» RECORDS PROVIDED:
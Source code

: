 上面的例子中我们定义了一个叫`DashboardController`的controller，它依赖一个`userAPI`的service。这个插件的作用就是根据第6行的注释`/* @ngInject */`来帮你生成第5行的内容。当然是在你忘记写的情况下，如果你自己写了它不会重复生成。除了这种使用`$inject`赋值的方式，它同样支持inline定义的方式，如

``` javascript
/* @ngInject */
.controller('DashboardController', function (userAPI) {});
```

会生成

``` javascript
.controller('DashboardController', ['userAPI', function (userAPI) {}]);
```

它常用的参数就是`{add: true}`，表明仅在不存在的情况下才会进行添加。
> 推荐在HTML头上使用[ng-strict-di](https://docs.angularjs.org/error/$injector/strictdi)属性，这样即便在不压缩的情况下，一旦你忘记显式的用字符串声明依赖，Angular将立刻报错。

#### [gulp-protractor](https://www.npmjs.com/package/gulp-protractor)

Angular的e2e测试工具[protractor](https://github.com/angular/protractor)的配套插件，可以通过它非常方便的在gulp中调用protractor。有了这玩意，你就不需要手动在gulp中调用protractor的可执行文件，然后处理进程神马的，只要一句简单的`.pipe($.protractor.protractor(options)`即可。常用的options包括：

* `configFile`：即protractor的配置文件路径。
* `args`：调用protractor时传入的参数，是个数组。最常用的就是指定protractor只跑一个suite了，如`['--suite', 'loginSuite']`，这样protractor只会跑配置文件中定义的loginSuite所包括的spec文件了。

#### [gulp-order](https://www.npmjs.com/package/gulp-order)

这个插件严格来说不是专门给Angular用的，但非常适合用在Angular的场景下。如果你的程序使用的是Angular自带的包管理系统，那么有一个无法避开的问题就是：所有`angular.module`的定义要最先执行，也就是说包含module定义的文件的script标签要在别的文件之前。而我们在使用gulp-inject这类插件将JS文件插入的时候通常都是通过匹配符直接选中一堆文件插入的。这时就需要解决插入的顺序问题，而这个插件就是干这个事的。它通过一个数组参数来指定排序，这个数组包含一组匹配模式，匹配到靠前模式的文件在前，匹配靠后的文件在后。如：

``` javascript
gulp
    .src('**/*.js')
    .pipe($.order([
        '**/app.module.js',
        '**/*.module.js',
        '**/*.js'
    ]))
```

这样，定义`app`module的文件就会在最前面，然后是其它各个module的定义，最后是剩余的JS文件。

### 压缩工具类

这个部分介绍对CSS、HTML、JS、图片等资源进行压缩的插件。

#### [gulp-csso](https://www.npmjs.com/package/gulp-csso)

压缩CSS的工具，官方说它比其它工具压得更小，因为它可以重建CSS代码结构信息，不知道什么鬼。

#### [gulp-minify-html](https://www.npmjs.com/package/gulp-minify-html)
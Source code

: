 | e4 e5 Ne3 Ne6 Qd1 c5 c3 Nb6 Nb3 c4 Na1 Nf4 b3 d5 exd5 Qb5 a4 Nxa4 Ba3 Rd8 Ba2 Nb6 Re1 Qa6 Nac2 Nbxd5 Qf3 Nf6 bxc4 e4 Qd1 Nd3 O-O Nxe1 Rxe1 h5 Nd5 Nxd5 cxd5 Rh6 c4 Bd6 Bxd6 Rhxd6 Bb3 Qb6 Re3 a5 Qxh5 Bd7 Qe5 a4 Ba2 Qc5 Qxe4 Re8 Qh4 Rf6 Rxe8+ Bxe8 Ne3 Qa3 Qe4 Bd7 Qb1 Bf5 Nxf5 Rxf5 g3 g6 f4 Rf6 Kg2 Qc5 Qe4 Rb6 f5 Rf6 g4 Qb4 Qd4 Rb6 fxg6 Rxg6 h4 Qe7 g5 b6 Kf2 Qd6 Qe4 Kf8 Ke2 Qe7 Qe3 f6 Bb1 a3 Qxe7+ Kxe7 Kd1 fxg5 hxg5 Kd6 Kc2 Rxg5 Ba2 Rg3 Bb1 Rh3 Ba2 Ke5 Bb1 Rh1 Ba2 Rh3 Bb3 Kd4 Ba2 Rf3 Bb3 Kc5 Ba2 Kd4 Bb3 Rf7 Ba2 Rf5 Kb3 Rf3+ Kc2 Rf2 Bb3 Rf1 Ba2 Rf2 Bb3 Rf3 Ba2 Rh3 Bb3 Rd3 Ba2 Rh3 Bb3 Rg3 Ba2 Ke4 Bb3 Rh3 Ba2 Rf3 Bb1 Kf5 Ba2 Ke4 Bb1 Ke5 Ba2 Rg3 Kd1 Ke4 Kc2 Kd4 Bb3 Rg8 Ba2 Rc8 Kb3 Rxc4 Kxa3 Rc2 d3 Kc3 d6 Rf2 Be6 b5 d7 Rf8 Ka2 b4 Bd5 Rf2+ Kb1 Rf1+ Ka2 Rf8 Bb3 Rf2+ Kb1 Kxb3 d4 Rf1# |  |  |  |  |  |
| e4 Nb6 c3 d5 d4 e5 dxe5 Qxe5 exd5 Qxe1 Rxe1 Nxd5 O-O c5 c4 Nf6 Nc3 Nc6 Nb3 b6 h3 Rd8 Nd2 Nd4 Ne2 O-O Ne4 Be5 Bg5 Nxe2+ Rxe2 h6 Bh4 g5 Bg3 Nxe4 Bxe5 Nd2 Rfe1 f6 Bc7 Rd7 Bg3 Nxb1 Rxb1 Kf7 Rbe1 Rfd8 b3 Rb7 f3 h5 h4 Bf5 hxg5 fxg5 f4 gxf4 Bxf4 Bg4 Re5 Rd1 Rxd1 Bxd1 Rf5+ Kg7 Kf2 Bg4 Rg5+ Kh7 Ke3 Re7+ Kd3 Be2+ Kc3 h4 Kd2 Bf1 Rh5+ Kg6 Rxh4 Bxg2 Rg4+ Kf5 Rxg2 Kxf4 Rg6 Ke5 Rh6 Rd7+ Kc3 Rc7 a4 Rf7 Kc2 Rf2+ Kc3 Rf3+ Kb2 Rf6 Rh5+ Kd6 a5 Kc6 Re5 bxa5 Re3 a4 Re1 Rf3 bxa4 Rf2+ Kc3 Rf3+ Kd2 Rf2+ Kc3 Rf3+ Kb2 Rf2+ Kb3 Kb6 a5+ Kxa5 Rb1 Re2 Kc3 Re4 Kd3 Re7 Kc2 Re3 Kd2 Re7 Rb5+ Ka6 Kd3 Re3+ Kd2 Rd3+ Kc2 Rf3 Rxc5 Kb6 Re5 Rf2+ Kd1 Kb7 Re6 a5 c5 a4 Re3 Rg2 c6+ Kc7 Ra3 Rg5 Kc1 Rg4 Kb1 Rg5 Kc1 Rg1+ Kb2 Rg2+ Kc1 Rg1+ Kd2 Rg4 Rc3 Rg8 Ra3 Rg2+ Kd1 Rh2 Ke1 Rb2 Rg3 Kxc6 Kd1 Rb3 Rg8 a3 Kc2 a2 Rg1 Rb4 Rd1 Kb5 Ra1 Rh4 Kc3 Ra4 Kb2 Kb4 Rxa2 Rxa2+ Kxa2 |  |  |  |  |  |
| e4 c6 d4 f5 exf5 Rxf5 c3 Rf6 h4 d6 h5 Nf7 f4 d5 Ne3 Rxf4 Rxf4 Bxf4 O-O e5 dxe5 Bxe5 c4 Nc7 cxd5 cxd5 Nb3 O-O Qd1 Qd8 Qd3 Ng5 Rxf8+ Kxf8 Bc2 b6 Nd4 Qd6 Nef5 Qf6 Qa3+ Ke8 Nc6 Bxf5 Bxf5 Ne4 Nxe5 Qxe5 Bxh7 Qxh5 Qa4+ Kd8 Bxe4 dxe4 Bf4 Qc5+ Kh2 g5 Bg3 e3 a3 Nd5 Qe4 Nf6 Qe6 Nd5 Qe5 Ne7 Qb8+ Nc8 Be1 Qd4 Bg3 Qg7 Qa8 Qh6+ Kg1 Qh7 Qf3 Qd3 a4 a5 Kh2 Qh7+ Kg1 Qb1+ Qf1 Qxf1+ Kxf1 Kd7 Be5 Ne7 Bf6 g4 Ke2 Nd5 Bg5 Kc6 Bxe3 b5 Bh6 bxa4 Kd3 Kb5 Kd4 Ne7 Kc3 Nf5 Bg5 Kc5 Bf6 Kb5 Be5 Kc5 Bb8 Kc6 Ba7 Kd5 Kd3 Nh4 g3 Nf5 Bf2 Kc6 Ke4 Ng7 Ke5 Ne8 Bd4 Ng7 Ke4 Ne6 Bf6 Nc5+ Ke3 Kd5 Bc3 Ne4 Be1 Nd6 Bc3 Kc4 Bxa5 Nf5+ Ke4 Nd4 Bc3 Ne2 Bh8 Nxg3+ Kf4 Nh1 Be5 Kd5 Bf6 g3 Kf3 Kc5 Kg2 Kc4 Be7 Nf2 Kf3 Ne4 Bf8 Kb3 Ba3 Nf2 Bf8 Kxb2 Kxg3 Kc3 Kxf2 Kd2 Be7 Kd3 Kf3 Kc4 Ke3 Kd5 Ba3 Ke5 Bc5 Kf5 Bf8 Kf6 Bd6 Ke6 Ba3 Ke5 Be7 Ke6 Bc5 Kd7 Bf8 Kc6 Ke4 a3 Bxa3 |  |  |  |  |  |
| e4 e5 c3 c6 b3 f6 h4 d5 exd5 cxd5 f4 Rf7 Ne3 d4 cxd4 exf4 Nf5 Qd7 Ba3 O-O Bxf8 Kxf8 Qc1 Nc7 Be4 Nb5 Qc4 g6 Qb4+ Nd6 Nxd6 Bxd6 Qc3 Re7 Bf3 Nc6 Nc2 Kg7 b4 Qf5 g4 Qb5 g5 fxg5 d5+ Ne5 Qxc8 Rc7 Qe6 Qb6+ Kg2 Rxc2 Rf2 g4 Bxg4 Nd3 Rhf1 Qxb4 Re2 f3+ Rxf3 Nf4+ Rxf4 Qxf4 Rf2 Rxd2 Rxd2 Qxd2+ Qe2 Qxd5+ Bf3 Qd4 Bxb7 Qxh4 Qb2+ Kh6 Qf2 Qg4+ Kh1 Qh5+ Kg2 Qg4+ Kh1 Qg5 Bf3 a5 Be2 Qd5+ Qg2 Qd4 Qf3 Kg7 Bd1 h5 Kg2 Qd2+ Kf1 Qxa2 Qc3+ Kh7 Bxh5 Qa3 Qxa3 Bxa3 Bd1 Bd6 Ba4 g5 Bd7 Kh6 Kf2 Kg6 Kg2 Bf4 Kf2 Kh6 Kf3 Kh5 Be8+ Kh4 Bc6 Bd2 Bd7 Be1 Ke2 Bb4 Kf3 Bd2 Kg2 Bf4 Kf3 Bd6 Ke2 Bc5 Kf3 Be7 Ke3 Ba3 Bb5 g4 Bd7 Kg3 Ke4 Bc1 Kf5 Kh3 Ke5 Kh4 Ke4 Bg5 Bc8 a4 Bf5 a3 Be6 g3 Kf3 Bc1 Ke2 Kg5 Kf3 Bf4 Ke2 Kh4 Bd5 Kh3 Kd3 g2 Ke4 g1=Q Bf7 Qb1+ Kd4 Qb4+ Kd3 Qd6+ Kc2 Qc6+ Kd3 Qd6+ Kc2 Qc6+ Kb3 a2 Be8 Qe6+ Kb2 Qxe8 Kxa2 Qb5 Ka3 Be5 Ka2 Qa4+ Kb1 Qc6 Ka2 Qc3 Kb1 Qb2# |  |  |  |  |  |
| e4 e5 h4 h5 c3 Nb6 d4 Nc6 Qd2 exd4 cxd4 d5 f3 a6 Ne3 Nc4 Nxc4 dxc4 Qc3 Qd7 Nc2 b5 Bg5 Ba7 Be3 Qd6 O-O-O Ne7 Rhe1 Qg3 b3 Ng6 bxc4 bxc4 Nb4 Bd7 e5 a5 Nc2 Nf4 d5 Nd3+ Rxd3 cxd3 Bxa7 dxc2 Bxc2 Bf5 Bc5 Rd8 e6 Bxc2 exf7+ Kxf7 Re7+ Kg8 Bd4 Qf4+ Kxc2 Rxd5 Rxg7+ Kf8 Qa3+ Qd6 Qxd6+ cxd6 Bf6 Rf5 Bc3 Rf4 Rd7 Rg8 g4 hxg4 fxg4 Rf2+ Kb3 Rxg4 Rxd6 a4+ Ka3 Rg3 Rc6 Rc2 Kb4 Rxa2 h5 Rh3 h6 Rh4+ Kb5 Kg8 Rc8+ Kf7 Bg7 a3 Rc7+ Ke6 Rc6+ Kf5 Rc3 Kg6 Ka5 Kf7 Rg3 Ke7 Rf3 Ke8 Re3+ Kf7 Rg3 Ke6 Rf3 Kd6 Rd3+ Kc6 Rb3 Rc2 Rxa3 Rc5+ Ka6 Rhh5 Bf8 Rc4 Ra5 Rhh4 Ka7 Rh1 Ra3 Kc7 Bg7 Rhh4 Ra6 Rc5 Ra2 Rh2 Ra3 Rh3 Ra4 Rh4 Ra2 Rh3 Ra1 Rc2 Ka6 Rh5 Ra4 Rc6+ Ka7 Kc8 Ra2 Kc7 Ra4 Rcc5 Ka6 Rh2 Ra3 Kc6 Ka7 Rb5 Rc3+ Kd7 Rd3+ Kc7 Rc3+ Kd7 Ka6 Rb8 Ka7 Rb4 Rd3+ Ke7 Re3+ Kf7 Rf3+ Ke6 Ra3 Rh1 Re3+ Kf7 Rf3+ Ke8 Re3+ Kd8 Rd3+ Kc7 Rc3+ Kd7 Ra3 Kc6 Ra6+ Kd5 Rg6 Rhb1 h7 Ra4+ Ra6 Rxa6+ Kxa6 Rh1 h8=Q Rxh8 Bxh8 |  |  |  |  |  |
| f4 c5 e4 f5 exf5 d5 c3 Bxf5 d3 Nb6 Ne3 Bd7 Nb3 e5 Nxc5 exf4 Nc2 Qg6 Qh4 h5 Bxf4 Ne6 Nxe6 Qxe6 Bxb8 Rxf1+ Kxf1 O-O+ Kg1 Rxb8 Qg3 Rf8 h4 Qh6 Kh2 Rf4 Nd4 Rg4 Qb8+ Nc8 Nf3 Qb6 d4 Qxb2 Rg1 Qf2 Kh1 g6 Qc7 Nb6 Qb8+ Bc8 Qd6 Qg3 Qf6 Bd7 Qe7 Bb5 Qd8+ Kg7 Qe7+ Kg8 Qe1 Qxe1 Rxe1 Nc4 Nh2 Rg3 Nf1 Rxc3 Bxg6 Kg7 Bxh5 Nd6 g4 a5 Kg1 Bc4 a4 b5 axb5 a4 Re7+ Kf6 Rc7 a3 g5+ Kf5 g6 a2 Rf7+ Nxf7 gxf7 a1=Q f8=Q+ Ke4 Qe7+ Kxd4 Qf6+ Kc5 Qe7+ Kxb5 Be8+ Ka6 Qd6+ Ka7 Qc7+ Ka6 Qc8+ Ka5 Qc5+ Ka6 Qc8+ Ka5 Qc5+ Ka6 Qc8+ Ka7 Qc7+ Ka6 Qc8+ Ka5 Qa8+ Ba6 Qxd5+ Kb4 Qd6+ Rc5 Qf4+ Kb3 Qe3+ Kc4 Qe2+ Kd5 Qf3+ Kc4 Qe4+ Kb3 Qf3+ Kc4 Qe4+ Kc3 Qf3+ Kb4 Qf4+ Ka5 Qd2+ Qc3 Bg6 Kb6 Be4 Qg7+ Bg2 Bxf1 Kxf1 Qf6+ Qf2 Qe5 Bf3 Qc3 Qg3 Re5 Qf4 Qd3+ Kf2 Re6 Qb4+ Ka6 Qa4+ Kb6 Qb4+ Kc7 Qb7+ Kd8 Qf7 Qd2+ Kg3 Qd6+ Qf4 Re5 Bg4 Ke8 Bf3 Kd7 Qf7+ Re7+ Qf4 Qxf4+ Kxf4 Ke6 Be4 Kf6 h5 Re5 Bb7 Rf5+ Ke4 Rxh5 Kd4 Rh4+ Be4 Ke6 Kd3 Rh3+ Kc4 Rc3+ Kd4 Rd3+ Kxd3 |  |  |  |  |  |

» TASK BRIEF:
Given the data above, which lines hold the string "package"? Return them.

» SOLUTION:
#### [gulp-protractor](https://www.npmjs.com/package/gulp-protractor)
#### [gulp-order](https://www.npmjs.com/package/gulp-order)
#### [gulp-csso](https://www.npmjs.com/package/gulp-csso)
#### [gulp-minify-html](https://www.npmjs.com/package/gulp-minify-html)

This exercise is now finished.